Core Data Import - Not releasing memory

My question is about Core Data and memory not being released. I am doing a sync process importing data from a WebService which returns a json. I load in, in memory, the data to import, loop through and create NSManagedObjects. The imported data needs to create objects that have relationships to other objects, in total there are around 11.000. But to isolate the problem I am right now only creating the items of the first and second level, leaving the relationship out, those are 9043 objects.
I started checking the amount of memory used, because the app was crashing at the end of the process (with the full data set). The first memory check is after loading in memory the json, so that the measurement really takes only in consideration the creation, and insert of the objects into Core Data. What I use to check the memory used is this code (source)
-(void) get_free_memory {
struct task_basic_info info;
mach_msg_type_number_t size = sizeof(info);
kern_return_t kerr = task_info(mach_task_self(),
TASK_BASIC_INFO,
(task_info_t)&info,
&size);
if( kerr == KERN_SUCCESS ) {
NSLog(#"Memory in use (in bytes): %f",(float)(info.resident_size/1024.0)/1024.0 );
} else {
NSLog(#"Error with task_info(): %s", mach_error_string(kerr));
}
}
My setup:
1 Persistent Store Coordinator
1 Main ManagedObjectContext (MMC) (NSMainQueueConcurrencyType used to read (only reading) the data in the app)
1 Background ManagedObjectContext (BMC) (NSPrivateQueueConcurrencyType, undoManager is set to nil, used to import the data)
The BMC is independent to the MMC, so BMC is no child context of MMC. And they do not share any parent context.

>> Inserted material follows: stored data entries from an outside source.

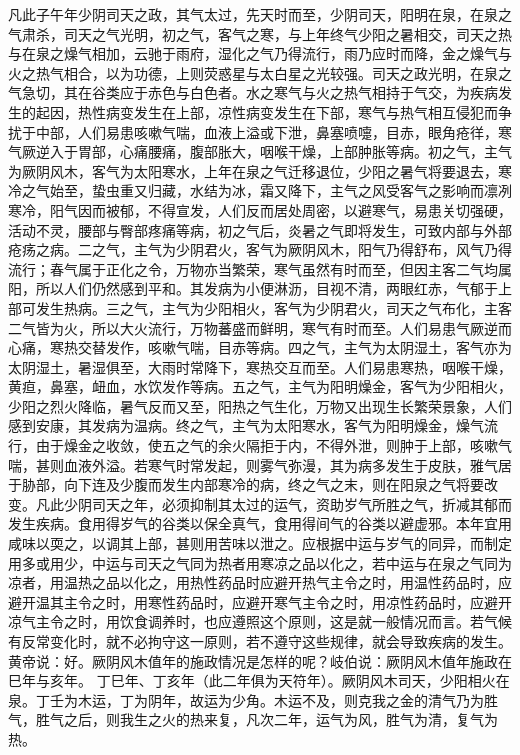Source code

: \documentclass[12pt,UTF8]{ctexbook}
\begin{document}
凡此子午年少阴司天之政，其气太过，先天时而至，少阴司天，阳明在泉，在泉之气肃杀，司天之气光明，初之气，客气之寒，与上年终气少阳之暑相交，司天之热与在泉之燥气相加，云驰于雨府，湿化之气乃得流行，雨乃应时而降，金之燥气与火之热气相合，以为功德，上则荧惑星与太白星之光较强。司天之政光明，在泉之气急切，其在谷类应于赤色与白色者。水之寒气与火之热气相持于气交，为疾病发生的起因，热性病变发生在上部，凉性病变发生在下部，寒气与热气相互侵犯而争扰于中部，人们易患咳嗽气喘，血液上溢或下泄，鼻塞喷嚏，目赤，眼角疮徉，寒气厥逆入于胃部，心痛腰痛，腹部胀大，咽喉干燥，上部肿胀等病。初之气，主气为厥阴风木，客气为太阳寒水，上年在泉之气迁移退位，少阳之暑气将要退去，寒冷之气始至，蛰虫重又归藏，水结为冰，霜又降下，主气之风受客气之影响而凛冽寒冷，阳气因而被郁，不得宣发，人们反而居处周密，以避寒气，易患关切强硬，活动不灵，腰部与臀部疼痛等病，初之气后，炎暑之气即将发生，可致内部与外部疮疡之病。二之气，主气为少阴君火，客气为厥阴风木，阳气乃得舒布，风气乃得流行；春气属于正化之令，万物亦当繁荣，寒气虽然有时而至，但因主客二气均属阳，所以人们仍然感到平和。其发病为小便淋沥，目视不清，两眼红赤，气郁于上部可发生热病。三之气，主气为少阳相火，客气为少阴君火，司天之气布化，主客二气皆为火，所以大火流行，万物蕃盛而鲜明，寒气有时而至。人们易患气厥逆而心痛，寒热交替发作，咳嗽气喘，目赤等病。四之气，主气为太阴湿土，客气亦为太阴湿土，暑湿俱至，大雨时常降下，寒热交互而至。人们易患寒热，咽喉干燥，黄疸，鼻塞，衄血，水饮发作等病。五之气，主气为阳明燥金，客气为少阳相火，少阳之烈火降临，暑气反而又至，阳热之气生化，万物又出现生长繁荣景象，人们感到安康，其发病为温病。终之气，主气为太阳寒水，客气为阳明燥金，燥气流行，由于燥金之收敛，使五之气的余火隔拒于内，不得外泄，则肿于上部，咳嗽气喘，甚则血液外溢。若寒气时常发起，则雾气弥漫，其为病多发生于皮肤，雅气居于胁部，向下连及少腹而发生内部寒冷的病，终之气之末，则在阳泉之气将要改变。凡此少阴司天之年，必须抑制其太过的运气，资助岁气所胜之气，折减其郁而发生疾病。食用得岁气的谷类以保全真气，食用得间气的谷类以避虚邪。本年宜用咸味以耎之，以调其上部，甚则用苦味以泄之。应根据中运与岁气的同异，而制定用多或用少，中运与司天之气同为热者用寒凉之品以化之，若中运与在泉之气同为凉者，用温热之品以化之，用热性药品时应避开热气主令之时，用温性药品时，应避开温其主令之时，用寒性药品时，应避开寒气主令之时，用凉性药品时，应避开凉气主令之时，用饮食调养时，也应遵照这个原则，这是就一般情况而言。若气候有反常变化时，就不必拘守这一原则，若不遵守这些规律，就会导致疾病的发生。
黄帝说：好。厥阴风木值年的施政情况是怎样的呢？岐伯说：厥阴风木值年施政在巳年与亥年。
丁巳年、丁亥年（此二年俱为天符年）。厥阴风木司天，少阳相火在泉。丁壬为木运，丁为阴年，故运为少角。木运不及，则克我之金的清气乃为胜气，胜气之后，则我生之火的热来复，凡次二年，运气为风，胜气为清，复气为热。
\end{document}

I don't need BMC to notify changes to MMC. So BMC only needs to create/update/delete the data.
Plaform:
iPad 2 and 3
iOS, I have tested to set the deployment target to 5.1 and 6.1. There is no difference
XCode 4.6.2
ARC
Problem:
Importing the data, the used memory doesn't stop to increase and iOS doesn't seem to be able to drain the memory even after the end of the process. Which, in case the data sample increases, leads to Memory Warnings and after the closing of the app.
Research:
Apple documentation
Efficiently importing Data
Reducing Memory Overhead
Good recap of the points to have in mind when importing data to Core Data (Stackoverflow)
Tests done and analysis of the memory release. He seems to have the same problem as I, and he sent an Apple Bug report with no response yet from Apple. (Source)
Importing and displaying large data sets (Source)
Indicates the best way to import large amount of data. Although he mentions:
"I can import millions of records in a stable 3MB of memory without
calling -reset."
This makes me think this might be somehow possible? (Source)
Tests:
Data Sample: creating a total of 9043 objects.
Turned off the creation of relationships, as the documentation says they are "expensive"
No fetching is being done
Code:
- (void)processItems {
[self.context performBlock:^{
for (int i=0; i < [self.downloadedRecords count];) {
#autoreleasepool
{
[self get_free_memory]; // prints current memory used
for (NSUInteger j = 0; j < batchSize && i < [self.downloadedRecords count]; j++, i++)
{
NSDictionary *record = [self.downloadedRecords objectAtIndex:i];
Item *item=[self createItem];
objectsCount++;
// fills in the item object with data from the record, no relationship creation is happening
[self updateItem:item WithRecord:record];
// creates the subitems, fills them in with data from record, relationship creation is turned off
[self processSubitemsWithItem:item AndRecord:record];
}
// Context save is done before draining the autoreleasepool, as specified in research 5)
[self.context save:nil];
// Faulting all the created items
for (NSManagedObject *object in [self.context registeredObjects]) {
[self.context refreshObject:object mergeChanges:NO];
}
// Double tap the previous action by reseting the context
[self.context reset];
}
}
}];
[self check_memory];// performs a repeated selector to [self get_free_memory] to view the memory after the sync
}
Measurment:
It goes from 16.97 MB to 30 MB, after the sync it goes down to 28 MB. Repeating the get_memory call each 5 seconds maintains the memory at 28 MB.
Other tests without any luck:
recreating the persistent store as indicated in research 2) has no effect
tested to let the thread wait a bit to see if memory restores, example 4)
setting context to nil after the whole process
Doing the whole process without saving context at any point (loosing therefor the info). That actually gave as result maintaing less amount of memory, leaving it at 20 MB. But it still doesn't decrease and... I need the info stored :)
Maybe I am missing something but I have really tested a lot, and after following the guidelines I would expect to see the memory decreasing again. I have run Allocations instruments to check the heap growth, and this seems to be fine too. Also no memory Leaks.
I am running out of ideas to test/adjust... I would really appreciate if anyone could help me with ideas of what else I could test, or maybe pointing to what I am doing wrong. Or it is just like that, how it is supposed to work... which I doubt...
Thanks for any help.
EDIT
I have used instruments to profile the memory usage with the Activity Monitor template and the result shown in "Real Memory Usage" is the same as the one that gets printed in the console with the get_free_memory and the memory still never seems to get released.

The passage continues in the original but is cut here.